Vietnamese food is the epitome of fresh, I am discovering. Market stalls are piled high with green goodness and every meal layers on herbs and leaves. The result is a complex blending of spiky and sweet flavors, some cool and others warm—and all in perfect harmony. Tranh Diem Vy, a recognized authority on Vietnamese cuisine and an ardent proponent of the authentic flavor sources it demands, says the most important element in Vietnamese food is herbs and recommends shopping for them first when heading out to the market. Her mantra of harmony laced each of our several conversations and it is easy to see why.
Vy says that her family recipe for stuffed squid with pork helped establish the reputation of both her and her parent’s restaurants. Loaded with crunchy mushrooms, and bound with glass noodles and spring onions, the caramelized squid tubes sit pertly on the plate. I had ordered the dish at Vy’s Morning Glory Restaurant the evening before we started cooking. Never did I expect to produce such a picture-perfect specimen of squidly flavors!
Cooking at Morning Glory
Last week in Hoi An, when a fellow traveler in our early-morning market tour invited me to join his one-on-one cooking class with “Miss Vy”, the diminutive powerhouse behind Morning Glory Cooking School, I jumped at the chance. I’d traveled there eager to sign on for some personal time with her, but it seemed another foodie had beaten me to it. Thanks to his generosity, we shared a revved up version of the group sessions offered by Vy and her able assistants. The experience definitely took my culinary skills up a notch.

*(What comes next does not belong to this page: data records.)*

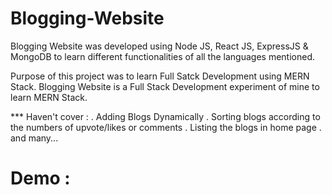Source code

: # Blogging-Website
Blogging Website was developed using Node JS, React JS, ExpressJS &amp; MongoDB to learn different functionalities of all the languages mentioned.

Purpose of this project was to learn Full Satck Development using MERN Stack. Blogging Website is a Full Stack Development experiment of mine to learn MERN Stack.

*** Haven't cover :
. Adding Blogs Dynamically
. Sorting blogs according to the numbers of upvote/likes or comments
. Listing the blogs in home page
. and many...

# Demo :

A plate of skewered BBQ chicken with lime leaf, paired with green mango salad, was one of the succulent combos we prepared together over the two days. From fish in banana leaf to clams in lemongrass broth, we delighted in some very local bounty of the sea. And then there was Vy’s memorable Hoi An version of banh xeo, or Vietnamese pancake…Ooh, la la. But that’s another story.
A cookbook from Miss Vy
Cooking—and munching—through so many of the sixty-plus recipes in Taste Vietnam: The Morning Glory Cookbook have been highlights of my travels in Vietnam thus far. I am eager to tackle more of the dishes in this newly published book of memoirs and recipes. Thanks to Vy’s heart-warming personal style and great stories, this is much more than a cookbook. What a wonderful way to venture into the heart of Vietnam’s heart!
In September, Vy will be a guest lecturer at the Institute for Culinary Education in New York, sharing a few of her exquisite recipes with a bunch of lucky New Yorkers.